> **REQUIREMENT**
After finding the line with "Project done for learning experience." in the data below, set down exactly each line through the one with "3- Open on the", inclusive, and stop there.

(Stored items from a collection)
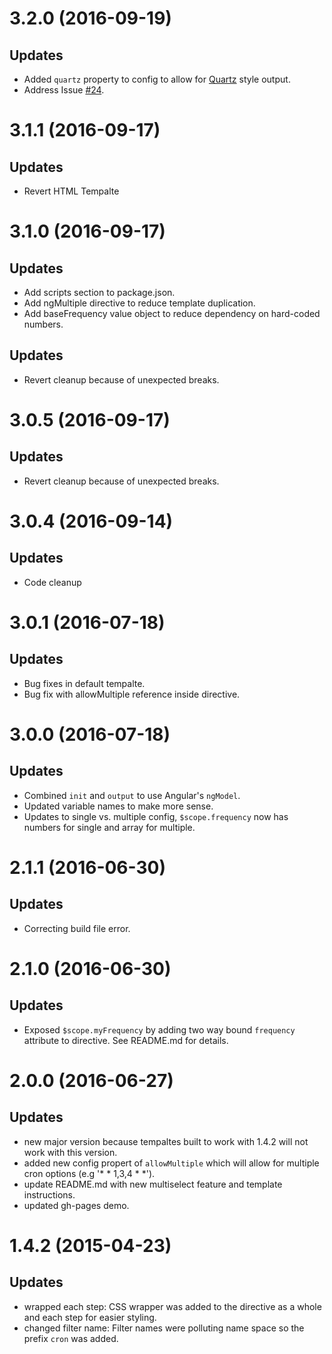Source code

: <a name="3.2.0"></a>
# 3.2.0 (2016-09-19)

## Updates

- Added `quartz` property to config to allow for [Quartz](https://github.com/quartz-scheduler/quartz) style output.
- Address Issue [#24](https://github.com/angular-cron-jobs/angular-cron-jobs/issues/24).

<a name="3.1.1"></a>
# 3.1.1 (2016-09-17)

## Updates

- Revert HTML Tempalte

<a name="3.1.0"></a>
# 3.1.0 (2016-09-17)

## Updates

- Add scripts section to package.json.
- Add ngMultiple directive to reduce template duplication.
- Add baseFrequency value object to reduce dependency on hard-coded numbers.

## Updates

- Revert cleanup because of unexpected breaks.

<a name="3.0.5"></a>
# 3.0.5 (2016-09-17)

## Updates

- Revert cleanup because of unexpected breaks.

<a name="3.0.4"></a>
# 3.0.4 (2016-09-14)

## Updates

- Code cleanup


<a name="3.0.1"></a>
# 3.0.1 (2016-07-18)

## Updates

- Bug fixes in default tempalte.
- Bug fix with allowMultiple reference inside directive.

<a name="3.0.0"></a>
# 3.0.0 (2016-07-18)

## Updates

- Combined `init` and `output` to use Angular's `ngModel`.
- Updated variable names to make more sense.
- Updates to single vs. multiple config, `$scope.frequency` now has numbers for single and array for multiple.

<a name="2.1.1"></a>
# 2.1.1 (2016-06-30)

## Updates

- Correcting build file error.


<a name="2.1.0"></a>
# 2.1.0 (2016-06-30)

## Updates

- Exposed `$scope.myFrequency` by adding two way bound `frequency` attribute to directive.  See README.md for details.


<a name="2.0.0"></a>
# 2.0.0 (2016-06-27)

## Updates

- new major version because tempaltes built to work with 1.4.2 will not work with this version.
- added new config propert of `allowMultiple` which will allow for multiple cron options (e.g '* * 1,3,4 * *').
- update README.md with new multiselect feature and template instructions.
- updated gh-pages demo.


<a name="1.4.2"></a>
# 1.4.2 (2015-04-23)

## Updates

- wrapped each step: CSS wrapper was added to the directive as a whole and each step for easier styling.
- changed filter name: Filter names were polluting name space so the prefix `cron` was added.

==

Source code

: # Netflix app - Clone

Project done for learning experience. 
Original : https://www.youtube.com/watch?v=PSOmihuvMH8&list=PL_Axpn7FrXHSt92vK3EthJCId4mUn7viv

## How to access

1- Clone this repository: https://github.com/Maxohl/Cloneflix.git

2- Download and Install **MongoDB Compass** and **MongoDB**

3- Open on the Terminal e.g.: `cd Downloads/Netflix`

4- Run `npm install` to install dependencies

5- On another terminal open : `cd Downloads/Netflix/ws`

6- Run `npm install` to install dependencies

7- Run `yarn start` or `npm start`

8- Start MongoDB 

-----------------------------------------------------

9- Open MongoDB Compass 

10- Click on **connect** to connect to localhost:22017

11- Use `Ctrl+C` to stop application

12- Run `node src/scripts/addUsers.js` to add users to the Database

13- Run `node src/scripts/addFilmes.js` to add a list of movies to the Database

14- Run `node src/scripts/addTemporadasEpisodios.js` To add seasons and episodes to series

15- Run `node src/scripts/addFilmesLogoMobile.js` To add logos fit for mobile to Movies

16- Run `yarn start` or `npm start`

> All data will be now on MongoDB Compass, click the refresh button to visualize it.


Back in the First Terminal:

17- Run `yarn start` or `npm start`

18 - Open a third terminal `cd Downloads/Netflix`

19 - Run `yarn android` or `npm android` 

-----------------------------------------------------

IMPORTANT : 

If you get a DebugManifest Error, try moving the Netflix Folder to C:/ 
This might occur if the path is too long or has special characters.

==

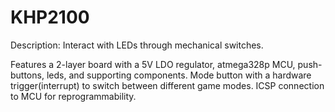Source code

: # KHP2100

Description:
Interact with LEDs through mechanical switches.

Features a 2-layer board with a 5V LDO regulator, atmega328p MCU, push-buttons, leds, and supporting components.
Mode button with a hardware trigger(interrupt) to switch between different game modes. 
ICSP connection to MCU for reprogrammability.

> **RESPONSE TO THE TASK**
Project done for learning experience. 
Original : https://www.youtube.com/watch?v=PSOmihuvMH8&list=PL_Axpn7FrXHSt92vK3EthJCId4mUn7viv

## How to access

1- Clone this repository: https://github.com/Maxohl/Cloneflix.git

2- Download and Install **MongoDB Compass** and **MongoDB**

3- Open on the Terminal e.g.: `cd Downloads/Netflix`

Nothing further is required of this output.